Thomas Andrews, Jr. (February 7, 1873 – April 15, 1912) was a managing director and head of the draughting department for the shipbuilding company Harland and Wolff in Belfast, Ireland. Andrews was the shipbuilder in charge of the plans for the ocean liner RMS Titanic. He was travelling on board the Titanic during its maiden voyage when it hit an iceberg on April 14, 1912 and was one of the more than 1,500 people lost in the disaster.
Thomas Andrews was born in Comber, County Down, Ireland, to the Right Honourable Thomas Andrews and Eliza Pirrie. The younger brother to future Northern Ireland Prime Minister John Millar Andrews, Thomas Andrews lived with his family in Comber, County Down. In 1884 Andrews began attending the Royal Belfast Academical Institution until 1889 when, at the age of sixteen, he began a premium apprenticeship at Harland and Wolff where his uncle William James Pirrie was part owner.
In Harland and Wolff Andrews worked his way up through the company and in 1901 became the manager of the construction works. That same year he also became a member of the Institution of Naval Architects. In 1907 Andrews became the managing director and head of the draughting department of Harland and Wolff. During his years of work
Andrews had become well liked in the company and amongst the workers in the shipyards. On June 24, 1908 Andrews married Helen Reilly Barbour, with whom he had a daughter, Elizabeth, in 1910.
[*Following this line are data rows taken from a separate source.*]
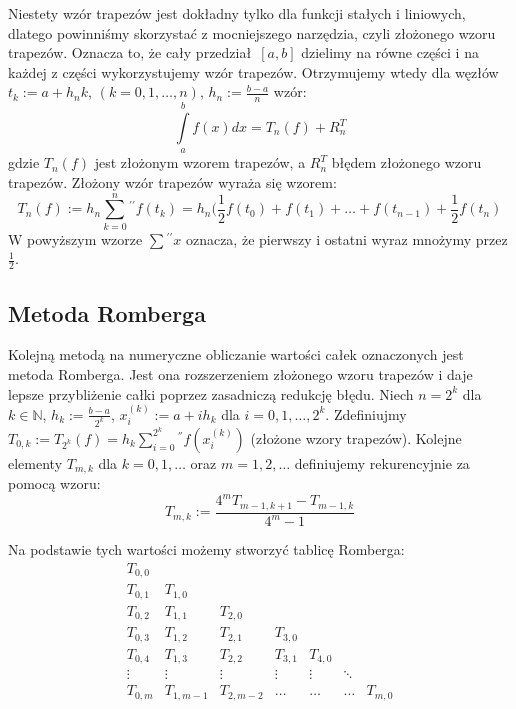 \documentclass[a4paper,12pt]{article}
\begin{document}
\noindent Niestety wzór trapezów jest dokładny tylko dla funkcji stałych 
i liniowych, dlatego powinniśmy skorzystać z mocniejszego narzędzia, czyli
złożonego wzoru trapezów. Oznacza to, że cały przedział $[a,b]$ dzielimy na
równe części i na każdej z części wykorzystujemy wzór trapezów. Otrzymujemy 
wtedy dla węzłów $t_k := a+h_nk$, $(k=0,1,\ldots, n)$, $h_n:=\frac{b-a}{n}$ 
wzór:
\[ 
    \int\limits_{a}^{b} f(x)dx = T_n(f) + R_n^T
\]
\noindent gdzie $T_n(f)$ jest złożonym wzorem trapezów, a $R_n^T$ błędem 
złożonego wzoru trapezów. Złożony wzór trapezów wyraża się wzorem:
\[ 
    T_n(f) := h_n \sum\limits_{k=0}^{n}{}^{\prime\prime} f(t_k) 
    = h_n(\frac{1}{2}f(t_0) + f(t_1) + \ldots + f(t_{n-1}) + \frac{1}{2}f(t_n) 
\]
\noindent W powyższym wzorze $\sum{}^{\prime\prime}x$ oznacza, że pierwszy i ostatni 
wyraz mnożymy przez $\frac{1}{2}$. \\

\subsection{Metoda Romberga}
Kolejną metodą na numeryczne obliczanie wartości całek oznaczonych jest metoda
Romberga. Jest ona rozszerzeniem złożonego wzoru trapezów i daje lepsze przybliżenie
całki poprzez zasadniczą redukcję błędu. Niech $n=2^k$ dla $k \in \mathbb{N}$, $h_k := \frac{b-a}{2^k}$, $x_i^{(k)} := a+ih_k$ dla $i=0,1,\ldots, 2^k$. Zdefiniujmy 
$T_{0,k} := T_{2^k}(f) = h_k\sum\limits_{i=0}^{2^k}{}^{''}f(x_i^{(k)})$ 
(złożone wzory trapezów). Kolejne elementy $T_{m,k}$ dla $k = 0,1,\ldots$ oraz
$m=1,2,\ldots$ definiujemy rekurencyjnie za pomocą wzoru:
\[
    T_{m, k} := \frac{4^mT_{m-1, k+1} - T_{m-1, k}}{4^m-1}
\]

\noindent Na podstawie tych wartości możemy stworzyć tablicę Romberga:
\[
    \begin{array}{ccccccc} 
        T_{0,0}	\\	
        T_{0,1}	&	T_{1,0}	\\
        T_{0,2}	&	T_{1,1}	&	T_{2,0}	\\
        T_{0,3}	&	T_{1,2}	&	T_{2,1}	&	T_{3,0}	\\
        T_{0,4}	&	T_{1,3}	&	T_{2,2}	&	T_{3,1}	&	T_{4,0}	\\
        \vdots 	&	\vdots 	&	\vdots 	&	\vdots 	&	\vdots 	&	\ddots 	\\
        T_{0,m}	&	T_{1, m-1}	&	T_{2, m-2}	&	\ldots 		&	\ldots 		& 	\ldots 		& 	T_{m, 0}
    \end{array}
\]
\end{document}
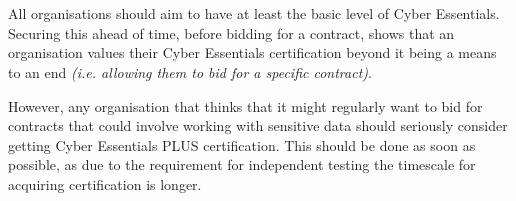 \documentclass[12pt]{article}
\begin{document}
\section*{}
All organisations should aim to have at least the basic level of Cyber Essentials. Securing this ahead of time, before bidding for a contract, shows that an organisation values their Cyber Essentials certification beyond it being a means to an end \textit{(i.e. allowing them to bid for a specific contract)}.

However, any organisation that thinks that it might regularly want to bid for contracts that could involve working with sensitive data should seriously consider getting Cyber Essentials PLUS certification. This should be done as soon as possible, as due to the requirement for independent testing the timescale for acquiring certification is longer.
\end{document}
In 1907 Andrews began to oversee the plans of a new superliner, the RMS Olympic for the White Star Line. Along with Andrews, the Olympic and its sister ship the RMS Titanic, which began construction in 1909, were designed by William Pirrie and Alexander Carlisle. As with the other ships he had oversaw Andrews familiarized himself
with every detail of the Olympic and Titanic to make sure they were in best working order.
Andrews headed a group of Harland and Wolff workers who went on the maiden voyages of the ships built by Harland and Wolff to observe ship operations and spot any needed improvements. The Titanic was
no exception and Andrews and the rest of his Harland and Wolff group travelled from Belfast to Southampton on Titanic for the beginning of Titanic's maiden voyage on April 10, 1912. During the voyage Andrews took notes on various improvements he felt were needed.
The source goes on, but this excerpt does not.